Some of the pieces make reference to the human body interacting with the chemical landscape of the modern world. For example, Dora Budor’s use of infected silicone prosthetics overlaying a model-sized rooftop in ”If You Find This World Bad, You Should See Some of the Others”. Within the Darwinian motif, it is hard not to think of the Origin of Species and its impact on our self-awareness as an evolving and adapting species. What direction is this exhibit ultimately pointing man toward in his relationship with a modern, technological and environmentally hazardous world?

I think the idea of mutation is definitely an important undercurrent in the show, and Dora’s work beautifully illustrates this. Mutation is, after all, the ultimate form of adaptation. This can have sci-fi implications (think of X-Men), but it can also mean something as simple as our taste buds mutating to accept and enjoy new chemically enhanced flavors (like a soft drink, for instance). Mutation can be a very poetic and beautiful thing as well. I think Dora embraces all of these possibilities–acknowledging the science fiction/dystopic aspect while also creating a beautiful balance—recycling these discarded film props to create something strange but also graceful and evocative—a new life form perhaps, a new consciousness. I am not sure there is an ultimate decision in terms of where this is heading—for me, and I think also for the artist, it is more about raising questions.
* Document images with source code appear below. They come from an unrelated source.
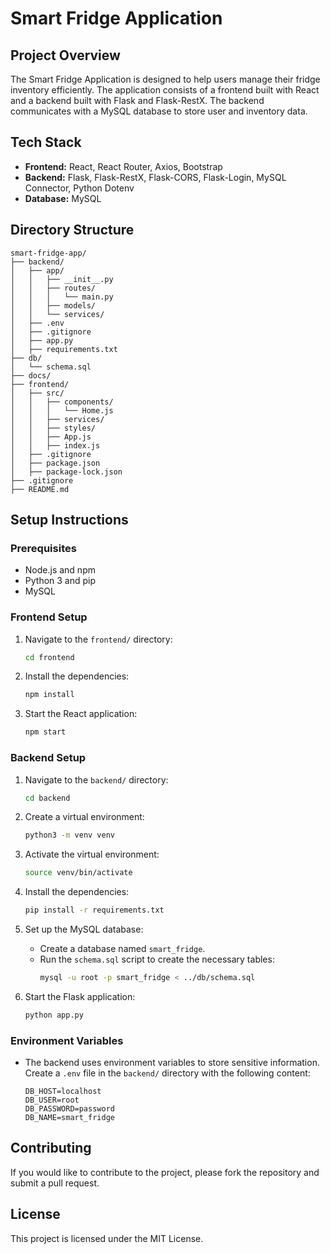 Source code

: # Smart Fridge Application

## Project Overview

The Smart Fridge Application is designed to help users manage their fridge inventory efficiently. The application consists of a frontend built with React and a backend built with Flask and Flask-RestX. The backend communicates with a MySQL database to store user and inventory data.

## Tech Stack

- **Frontend:** React, React Router, Axios, Bootstrap
- **Backend:** Flask, Flask-RestX, Flask-CORS, Flask-Login, MySQL Connector, Python Dotenv
- **Database:** MySQL

## Directory Structure

```
smart-fridge-app/
├── backend/
│   ├── app/
│   │   ├── __init__.py
│   │   ├── routes/
│   │   │   └── main.py
│   │   ├── models/
│   │   └── services/
│   ├── .env
│   ├── .gitignore
│   ├── app.py
│   ├── requirements.txt
├── db/
│   └── schema.sql
├── docs/
├── frontend/
│   ├── src/
│   │   ├── components/
│   │   │   └── Home.js
│   │   ├── services/
│   │   ├── styles/
│   │   ├── App.js
│   │   ├── index.js
│   ├── .gitignore
│   ├── package.json
│   ├── package-lock.json
├── .gitignore
├── README.md
```

## Setup Instructions

### Prerequisites

- Node.js and npm
- Python 3 and pip
- MySQL

### Frontend Setup

1. Navigate to the `frontend/` directory:
    ```bash
    cd frontend
    ```

2. Install the dependencies:
    ```bash
    npm install
    ```

3. Start the React application:
    ```bash
    npm start
    ```

### Backend Setup

1. Navigate to the `backend/` directory:
    ```bash
    cd backend
    ```

2. Create a virtual environment:
    ```bash
    python3 -m venv venv
    ```

3. Activate the virtual environment:
    ```bash
    source venv/bin/activate
    ```

4. Install the dependencies:
    ```bash
    pip install -r requirements.txt
    ```

5. Set up the MySQL database:
    - Create a database named `smart_fridge`.
    - Run the `schema.sql` script to create the necessary tables:
        ```bash
        mysql -u root -p smart_fridge < ../db/schema.sql
        ```

6. Start the Flask application:
    ```bash
    python app.py
    ```

### Environment Variables

- The backend uses environment variables to store sensitive information. Create a `.env` file in the `backend/` directory with the following content:
    ```
    DB_HOST=localhost
    DB_USER=root
    DB_PASSWORD=password
    DB_NAME=smart_fridge
    ```

## Contributing

If you would like to contribute to the project, please fork the repository and submit a pull request.

## License

This project is licensed under the MIT License.
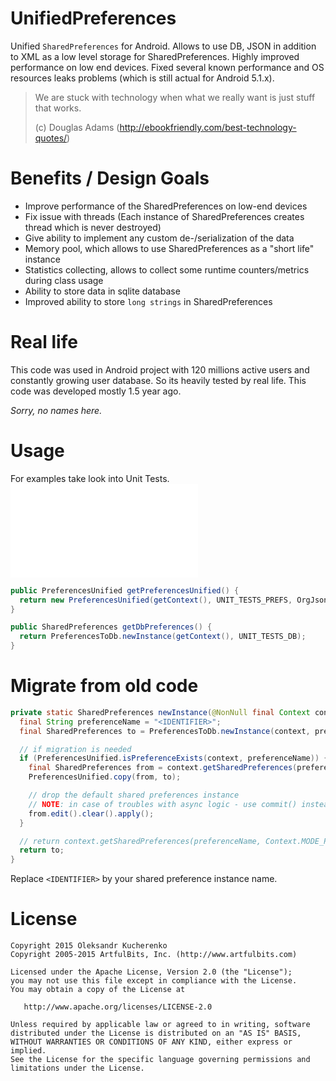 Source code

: # UnifiedPreferences

Unified ```SharedPreferences``` for Android. Allows to use DB, JSON in addition to XML as a low level
storage for SharedPreferences. Highly improved performance on low end devices. Fixed several known performance
and OS resources leaks problems (which is still actual for Android 5.1.x).

>
> We are stuck with technology when what we really want is just stuff that works.
>
> (c) Douglas Adams (http://ebookfriendly.com/best-technology-quotes/)
>

# Benefits / Design Goals

* Improve performance of the SharedPreferences on low-end devices
* Fix issue with threads (Each instance of SharedPreferences creates thread which is never destroyed)
* Give ability to implement any custom de-/serialization of the data
* Memory pool, which allows to use SharedPreferences as a "short life" instance
* Statistics collecting, allows to collect some runtime counters/metrics during class usage
* Ability to store data in sqlite database
* Improved ability to store ```long strings``` in SharedPreferences

# Real life

This code was used in Android project with 120 millions active users and constantly growing user database.
So its heavily tested by real life. This code was developed mostly 1.5 year ago.

_Sorry, no names here._

# Usage

For examples take look into Unit Tests. ![Unit Tests][1]


```java
public PreferencesUnified getPreferencesUnified() {
  return new PreferencesUnified(getContext(), UNIT_TESTS_PREFS, OrgJsonSerializer.Instance);
}

public SharedPreferences getDbPreferences() {
  return PreferencesToDb.newInstance(getContext(), UNIT_TESTS_DB);
}
```

# Migrate from old code

```java
private static SharedPreferences newInstance(@NonNull final Context context) {
  final String preferenceName = "<IDENTIFIER>";
  final SharedPreferences to = PreferencesToDb.newInstance(context, preferenceName);

  // if migration is needed
  if (PreferencesUnified.isPreferenceExists(context, preferenceName)) {
    final SharedPreferences from = context.getSharedPreferences(preferenceName, Context.MODE_PRIVATE);
    PreferencesUnified.copy(from, to);

    // drop the default shared preferences instance
    // NOTE: in case of troubles with async logic - use commit() instead of apply()
    from.edit().clear().apply();
  }

  // return context.getSharedPreferences(preferenceName, Context.MODE_PRIVATE);
  return to;
}
```

Replace ```<IDENTIFIER>``` by your shared preference instance name.

# License

    Copyright 2015 Oleksandr Kucherenko
    Copyright 2005-2015 ArtfulBits, Inc. (http://www.artfulbits.com)

    Licensed under the Apache License, Version 2.0 (the "License");
    you may not use this file except in compliance with the License.
    You may obtain a copy of the License at

       http://www.apache.org/licenses/LICENSE-2.0

    Unless required by applicable law or agreed to in writing, software
    distributed under the License is distributed on an "AS IS" BASIS,
    WITHOUT WARRANTIES OR CONDITIONS OF ANY KIND, either express or implied.
    See the License for the specific language governing permissions and
    limitations under the License.

[1]: uniprefs/src/test/java/com/artfulbits/uniprefs/SharedPreferencesTests.java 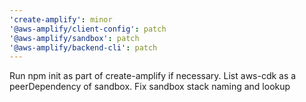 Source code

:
 ```yaml
---
'create-amplify': minor
'@aws-amplify/client-config': patch
'@aws-amplify/sandbox': patch
'@aws-amplify/backend-cli': patch
---
```


Run npm init as part of create-amplify if necessary. List aws-cdk as a peerDependency of sandbox. Fix sandbox stack naming and lookup
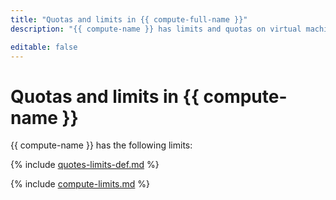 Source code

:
 ```yaml
---
title: "Quotas and limits in {{ compute-full-name }}"
description: "{{ compute-name }} has limits and quotas on virtual machines, as well as HDD and SSD storage. For more information about the service restrictions, read this article."

editable: false
---
```


# Quotas and limits in {{ compute-name }}

{{ compute-name }} has the following limits:

{% include [quotes-limits-def.md](../../_includes/quotes-limits-def.md) %}

{% include [compute-limits.md](../../_includes/compute-limits.md) %} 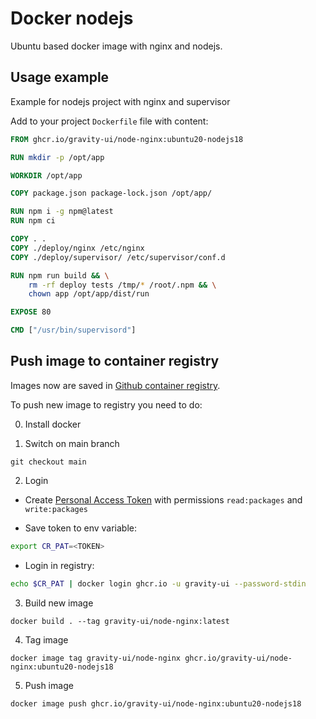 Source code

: 
# Docker nodejs

Ubuntu based docker image with nginx and nodejs.

## Usage example

Example for nodejs project with nginx and supervisor 

Add to your project `Dockerfile` file with content:

```dockerfile
FROM ghcr.io/gravity-ui/node-nginx:ubuntu20-nodejs18

RUN mkdir -p /opt/app

WORKDIR /opt/app

COPY package.json package-lock.json /opt/app/

RUN npm i -g npm@latest
RUN npm ci

COPY . .
COPY ./deploy/nginx /etc/nginx
COPY ./deploy/supervisor/ /etc/supervisor/conf.d

RUN npm run build && \
    rm -rf deploy tests /tmp/* /root/.npm && \
    chown app /opt/app/dist/run

EXPOSE 80

CMD ["/usr/bin/supervisord"]
```

## Push image to container registry

Images now are saved in [Github container registry](https://github.com/orgs/gravity-ui/packages/container/package/node-nginx).

To push new image to registry you need to do:

0. Install docker

1. Switch on main branch

`git checkout main`

2. Login

- Create [Personal Access Token](https://docs.github.com/en/authentication/keeping-your-account-and-data-secure/creating-a-personal-access-token) with permissions `read:packages` and `write:packages`

- Save token to env variable:

```bash
export CR_PAT=<TOKEN>
```

- Login in registry:

```bash
echo $CR_PAT | docker login ghcr.io -u gravity-ui --password-stdin
```

3. Build new image

`docker build . --tag gravity-ui/node-nginx:latest`

4. Tag image

`docker image tag gravity-ui/node-nginx ghcr.io/gravity-ui/node-nginx:ubuntu20-nodejs18`

5. Push image

`docker image push ghcr.io/gravity-ui/node-nginx:ubuntu20-nodejs18`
I found the ecosystem reference most subtle in Pamela Rosenkranz’s video ”Living Colors”. In it, blocks of solid color are projected on the wall accompanied by a voice saying “yes” or “no” in varying tones. How does this piece relate to the theme of ”1000 Islands”, and why did you choose to place it physically as the last work in the exhibition?

The work is quite interesting because it is essentially produced by a body. A performer was asked to repeat those works (yes and no) continuously and was wired to a machine that recorded their different neurological impulses. These brainwaves were translated into frequencies which can be visualized as colors. Thus, the piece is simply a body emitting different charges of energy. I like that it is both very abstract and incredibly concrete. It’s almost as if we are glimpsing the beginning of a new type of body—a highly evolved, technologically enhanced body; but at the same time, we’re just experiencing our current body, but in a different way. I also like the play between the “yes” and “no”—it’s ambiguous and unresolved, positive and negative, which was something that we wanted. Rather than seek closure, we wanted to entertain multiple possibilities.